### Task brief
Check every line below for the word "Professional" and show those that hold it.

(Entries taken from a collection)
# # #
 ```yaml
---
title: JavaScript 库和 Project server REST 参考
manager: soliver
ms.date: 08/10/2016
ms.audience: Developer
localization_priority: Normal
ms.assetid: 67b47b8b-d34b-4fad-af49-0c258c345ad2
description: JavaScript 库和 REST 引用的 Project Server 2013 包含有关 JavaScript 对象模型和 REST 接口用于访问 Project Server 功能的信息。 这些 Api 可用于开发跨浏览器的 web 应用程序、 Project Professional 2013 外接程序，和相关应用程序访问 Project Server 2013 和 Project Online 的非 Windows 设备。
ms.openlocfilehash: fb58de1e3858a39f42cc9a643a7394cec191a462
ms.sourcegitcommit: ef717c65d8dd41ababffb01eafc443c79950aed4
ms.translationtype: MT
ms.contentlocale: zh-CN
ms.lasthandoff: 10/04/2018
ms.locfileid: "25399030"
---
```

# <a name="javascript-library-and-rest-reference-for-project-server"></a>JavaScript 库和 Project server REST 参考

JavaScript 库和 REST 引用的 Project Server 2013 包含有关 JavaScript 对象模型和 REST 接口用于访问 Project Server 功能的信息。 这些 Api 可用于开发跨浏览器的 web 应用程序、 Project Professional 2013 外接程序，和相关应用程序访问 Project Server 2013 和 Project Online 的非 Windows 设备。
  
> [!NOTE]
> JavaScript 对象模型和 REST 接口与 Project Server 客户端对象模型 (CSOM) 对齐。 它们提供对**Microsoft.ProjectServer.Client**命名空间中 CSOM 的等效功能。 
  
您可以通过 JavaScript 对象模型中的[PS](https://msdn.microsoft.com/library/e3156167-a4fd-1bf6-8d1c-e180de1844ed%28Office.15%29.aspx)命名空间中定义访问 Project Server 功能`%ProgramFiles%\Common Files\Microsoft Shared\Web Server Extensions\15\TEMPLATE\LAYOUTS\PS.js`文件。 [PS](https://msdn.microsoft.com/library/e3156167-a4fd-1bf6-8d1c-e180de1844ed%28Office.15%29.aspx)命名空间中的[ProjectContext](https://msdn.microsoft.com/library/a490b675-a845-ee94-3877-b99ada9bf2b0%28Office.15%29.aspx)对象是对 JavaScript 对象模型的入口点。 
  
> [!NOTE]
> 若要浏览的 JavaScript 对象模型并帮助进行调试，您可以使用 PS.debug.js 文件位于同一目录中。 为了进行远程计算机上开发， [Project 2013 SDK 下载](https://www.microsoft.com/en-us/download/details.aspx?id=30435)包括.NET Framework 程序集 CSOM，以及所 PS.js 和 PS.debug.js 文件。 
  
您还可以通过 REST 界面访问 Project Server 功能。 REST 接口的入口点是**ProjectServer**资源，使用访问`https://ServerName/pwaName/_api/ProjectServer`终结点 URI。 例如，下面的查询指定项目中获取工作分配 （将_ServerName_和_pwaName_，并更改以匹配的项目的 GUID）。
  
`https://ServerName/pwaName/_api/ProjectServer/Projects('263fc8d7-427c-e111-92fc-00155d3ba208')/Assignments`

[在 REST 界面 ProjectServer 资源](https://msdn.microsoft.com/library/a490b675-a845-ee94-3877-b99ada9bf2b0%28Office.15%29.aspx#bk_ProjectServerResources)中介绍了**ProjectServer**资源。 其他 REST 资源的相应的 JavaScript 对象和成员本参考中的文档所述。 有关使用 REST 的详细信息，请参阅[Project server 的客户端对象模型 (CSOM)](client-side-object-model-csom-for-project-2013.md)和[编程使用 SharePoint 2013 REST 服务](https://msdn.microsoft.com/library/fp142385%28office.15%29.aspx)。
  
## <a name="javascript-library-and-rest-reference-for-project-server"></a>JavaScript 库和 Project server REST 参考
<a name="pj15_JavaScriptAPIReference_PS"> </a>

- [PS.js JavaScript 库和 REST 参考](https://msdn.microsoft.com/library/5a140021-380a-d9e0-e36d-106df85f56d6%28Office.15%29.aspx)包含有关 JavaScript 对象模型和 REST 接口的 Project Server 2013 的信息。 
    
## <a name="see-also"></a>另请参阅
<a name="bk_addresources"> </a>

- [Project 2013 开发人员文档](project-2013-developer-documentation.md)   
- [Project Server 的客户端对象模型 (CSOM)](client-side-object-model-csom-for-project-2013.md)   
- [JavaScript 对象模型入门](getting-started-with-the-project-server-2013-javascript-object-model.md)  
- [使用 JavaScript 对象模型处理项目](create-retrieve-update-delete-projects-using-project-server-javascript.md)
# # #
### Response
description: JavaScript 库和 REST 引用的 Project Server 2013 包含有关 JavaScript 对象模型和 REST 接口用于访问 Project Server 功能的信息。 这些 Api 可用于开发跨浏览器的 web 应用程序、 Project Professional 2013 外接程序，和相关应用程序访问 Project Server 2013 和 Project Online 的非 Windows 设备。
JavaScript 库和 REST 引用的 Project Server 2013 包含有关 JavaScript 对象模型和 REST 接口用于访问 Project Server 功能的信息。 这些 Api 可用于开发跨浏览器的 web 应用程序、 Project Professional 2013 外接程序，和相关应用程序访问 Project Server 2013 和 Project Online 的非 Windows 设备。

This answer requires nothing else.